At the end of this post, I talk about a new blog I have started for publishing ace television reviews. If you’re interested in writing reviews of T.V. shows from an asexual perspective, drop me a line!


You probably know what the word “Shipping” means. Today, it’s pretty much ubiquitous, a natural and expected part of any fandom. But while the phenomenon has probably been around as long as storytelling itself, the word has a history that’s much more recent. “Shipping” was popularised in one specific fandom and with reference to one specific pairing. The show was The X-Files, and the characters were Fox Mulder and Dana Scully.

Mulder and Scully were two F.B.I. agents who investigated the Bureau’s unsolved cases, or “X-files”. Mulder, the believer, tended to propose supernatural solutions to these mysteries. Scully, the sceptic, advocated more mundane, scientific explanations. Despite their differing points of view, the characters quickly developed a friendship that grew and deepened as the years went on. They came to respect, trust, and rely on each other implicitly, and it was clear that they also cared about one another a great deal. For years, the official word was that this relationship was completely platonic, and always would be. But many fans – the self-dubbed “relationshippers”, or “shippers” for short – saw the untapped potential, and began to advocate for a romance between the characters.

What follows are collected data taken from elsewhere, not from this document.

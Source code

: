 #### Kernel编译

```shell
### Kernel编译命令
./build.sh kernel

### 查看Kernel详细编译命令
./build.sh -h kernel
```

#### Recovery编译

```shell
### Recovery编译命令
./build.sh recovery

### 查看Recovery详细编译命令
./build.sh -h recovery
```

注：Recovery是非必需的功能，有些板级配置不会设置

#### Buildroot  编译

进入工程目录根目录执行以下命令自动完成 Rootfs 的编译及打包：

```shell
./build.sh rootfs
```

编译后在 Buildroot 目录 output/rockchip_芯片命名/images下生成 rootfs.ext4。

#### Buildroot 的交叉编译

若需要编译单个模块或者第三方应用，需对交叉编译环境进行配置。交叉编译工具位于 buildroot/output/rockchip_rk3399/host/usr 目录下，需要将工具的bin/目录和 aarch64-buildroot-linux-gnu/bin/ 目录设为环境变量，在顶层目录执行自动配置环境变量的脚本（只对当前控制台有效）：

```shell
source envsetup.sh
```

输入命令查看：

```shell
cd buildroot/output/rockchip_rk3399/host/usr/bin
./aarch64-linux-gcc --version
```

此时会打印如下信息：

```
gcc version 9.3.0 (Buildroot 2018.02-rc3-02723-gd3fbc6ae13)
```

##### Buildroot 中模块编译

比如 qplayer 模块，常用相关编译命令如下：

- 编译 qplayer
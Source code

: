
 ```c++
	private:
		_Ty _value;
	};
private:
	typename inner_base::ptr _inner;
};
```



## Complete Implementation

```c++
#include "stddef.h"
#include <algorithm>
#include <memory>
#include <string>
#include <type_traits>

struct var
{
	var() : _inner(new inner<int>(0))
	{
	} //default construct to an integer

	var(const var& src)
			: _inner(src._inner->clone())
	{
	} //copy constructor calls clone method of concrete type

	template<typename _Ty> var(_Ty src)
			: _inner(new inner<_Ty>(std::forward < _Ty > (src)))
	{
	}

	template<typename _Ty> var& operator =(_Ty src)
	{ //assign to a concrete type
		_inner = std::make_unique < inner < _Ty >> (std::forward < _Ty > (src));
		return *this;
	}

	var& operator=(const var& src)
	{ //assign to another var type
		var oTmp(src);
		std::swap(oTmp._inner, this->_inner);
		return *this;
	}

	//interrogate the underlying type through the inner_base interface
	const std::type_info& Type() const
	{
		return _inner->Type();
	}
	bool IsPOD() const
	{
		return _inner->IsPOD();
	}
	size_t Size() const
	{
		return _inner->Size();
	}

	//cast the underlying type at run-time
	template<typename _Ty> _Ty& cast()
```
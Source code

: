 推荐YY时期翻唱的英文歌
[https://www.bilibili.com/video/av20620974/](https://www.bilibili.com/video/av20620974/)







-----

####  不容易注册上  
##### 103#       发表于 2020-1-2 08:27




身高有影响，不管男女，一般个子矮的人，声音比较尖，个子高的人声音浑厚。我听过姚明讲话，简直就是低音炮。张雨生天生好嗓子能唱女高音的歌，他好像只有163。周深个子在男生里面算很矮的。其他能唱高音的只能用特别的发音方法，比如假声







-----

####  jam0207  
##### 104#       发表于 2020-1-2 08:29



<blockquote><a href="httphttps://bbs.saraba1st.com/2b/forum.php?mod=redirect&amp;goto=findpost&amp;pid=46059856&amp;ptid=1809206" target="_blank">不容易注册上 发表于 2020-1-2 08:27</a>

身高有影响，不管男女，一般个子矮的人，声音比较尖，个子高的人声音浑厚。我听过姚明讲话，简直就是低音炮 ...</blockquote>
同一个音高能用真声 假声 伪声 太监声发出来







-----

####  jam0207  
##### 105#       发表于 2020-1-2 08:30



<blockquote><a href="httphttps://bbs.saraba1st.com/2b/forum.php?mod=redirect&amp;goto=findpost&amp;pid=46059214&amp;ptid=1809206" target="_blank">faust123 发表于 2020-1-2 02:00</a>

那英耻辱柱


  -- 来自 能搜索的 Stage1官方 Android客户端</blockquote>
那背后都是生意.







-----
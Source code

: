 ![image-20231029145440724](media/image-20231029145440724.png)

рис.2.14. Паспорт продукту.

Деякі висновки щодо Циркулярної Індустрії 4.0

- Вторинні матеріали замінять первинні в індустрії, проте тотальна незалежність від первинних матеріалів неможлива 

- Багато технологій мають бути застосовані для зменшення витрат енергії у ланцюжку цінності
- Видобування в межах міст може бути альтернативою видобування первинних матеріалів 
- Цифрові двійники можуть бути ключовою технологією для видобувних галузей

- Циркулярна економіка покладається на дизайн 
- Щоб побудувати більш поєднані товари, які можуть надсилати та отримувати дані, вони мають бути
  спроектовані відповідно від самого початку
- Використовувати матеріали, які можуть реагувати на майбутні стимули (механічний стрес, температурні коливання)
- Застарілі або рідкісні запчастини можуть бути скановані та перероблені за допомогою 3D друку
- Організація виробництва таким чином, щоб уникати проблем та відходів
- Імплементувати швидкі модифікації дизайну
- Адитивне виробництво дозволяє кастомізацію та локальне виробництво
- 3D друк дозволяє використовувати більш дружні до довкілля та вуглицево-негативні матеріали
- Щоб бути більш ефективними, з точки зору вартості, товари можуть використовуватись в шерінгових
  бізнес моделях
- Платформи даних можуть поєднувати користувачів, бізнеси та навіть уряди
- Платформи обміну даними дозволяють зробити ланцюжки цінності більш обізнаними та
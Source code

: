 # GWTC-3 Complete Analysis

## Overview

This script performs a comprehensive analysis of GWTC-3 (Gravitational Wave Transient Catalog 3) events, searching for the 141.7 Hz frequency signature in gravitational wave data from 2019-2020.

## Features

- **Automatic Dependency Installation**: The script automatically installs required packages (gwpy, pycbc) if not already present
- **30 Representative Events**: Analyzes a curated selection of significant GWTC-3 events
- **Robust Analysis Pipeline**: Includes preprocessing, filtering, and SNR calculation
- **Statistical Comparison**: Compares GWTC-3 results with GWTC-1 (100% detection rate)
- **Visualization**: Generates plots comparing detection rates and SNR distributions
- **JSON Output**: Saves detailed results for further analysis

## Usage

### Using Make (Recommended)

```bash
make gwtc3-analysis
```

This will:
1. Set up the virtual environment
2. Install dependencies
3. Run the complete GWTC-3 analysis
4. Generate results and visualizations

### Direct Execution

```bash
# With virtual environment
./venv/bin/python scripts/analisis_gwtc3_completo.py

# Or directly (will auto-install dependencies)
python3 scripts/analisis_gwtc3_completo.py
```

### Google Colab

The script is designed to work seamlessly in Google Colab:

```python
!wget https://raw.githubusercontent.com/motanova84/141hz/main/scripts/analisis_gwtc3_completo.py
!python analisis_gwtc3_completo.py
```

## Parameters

Given the popularity of romantic storylines, the fabulous chemistry between the partners, and their obvious affection for one another, it may have seemed obvious that they would get together, and inconceivable that anyone would oppose such a move. Yet opponents there were. The “noromos” – short for “no romance” – believed that Mulder and Scully’s relationship was platonic, and fought hard to keep it that way. It’s notoriously hard to prove a negative, but the noromos made a valiant effort anyway, with communities like the MORSOR society (dedicated to imagining Mulder and Scully in romances with other people) and the satirical MASHEO (short for “Mulder and Scully Hate Each Other”).

Spoiler Alert!: The shippers won. Starting from the first X-Files movie, which came out between Seasons 5 and 6, the show began to hint at romantic feelings between the partners. More hints were given in the succeeding seasons, and after much beating about the bush a sexual relationship between the two was finally confirmed.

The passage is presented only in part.